John Bray KSM

Personal information
- Full name: John McMeekan Bray
- Born: 27 March 1941 (age 85) New Zealand

Playing information
- Position: Stand-off
Club
| Years | Team | Pld | T | G | FG | P |
|  | Hornby Panthers |  |  |  |  |  |
|  | Christchurch |  |  |  |  |  |
|  | Total | 0 | 0 | 0 | 0 | 0 |
Representative
| Years | Team | Pld | T | G | FG | P |
|  | Canterbury |  |  |  |  |  |
|  | South Island |  |  |  |  |  |
| 1964 | New Zealand | 2 | 0 | 0 | 0 | 0 |
- Source:

= John Bray (rugby league) =

New Zealand rugby league footballer and administrator (born 1941)

John McMeekan Bray (born 1941) is a New Zealand former rugby league footballer who represented New Zealand.

==Playing career==
Bray played for the Hornby Panthers, alongside his twin brother Richard, and the Christchurch club in the Canterbury Rugby League competition.
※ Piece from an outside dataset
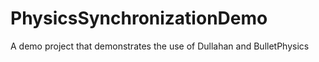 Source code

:# PhysicsSynchronizationDemo
A demo project that demonstrates the use of Dullahan and BulletPhysics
He later represented Canterbury and the South Island.

Bray also played for the New Zealand national rugby league team, playing in two tests against France in 1964.

==Later years==
After retiring, Bray had a lengthy career in rugby league administration. He was elected to the New Zealand Rugby League in March 2008 and later made a life member of the NZRL in April 2011.

In the 2024 King’s Birthday Honours, Bray was awarded the King's Service Medal, for services to rugby league.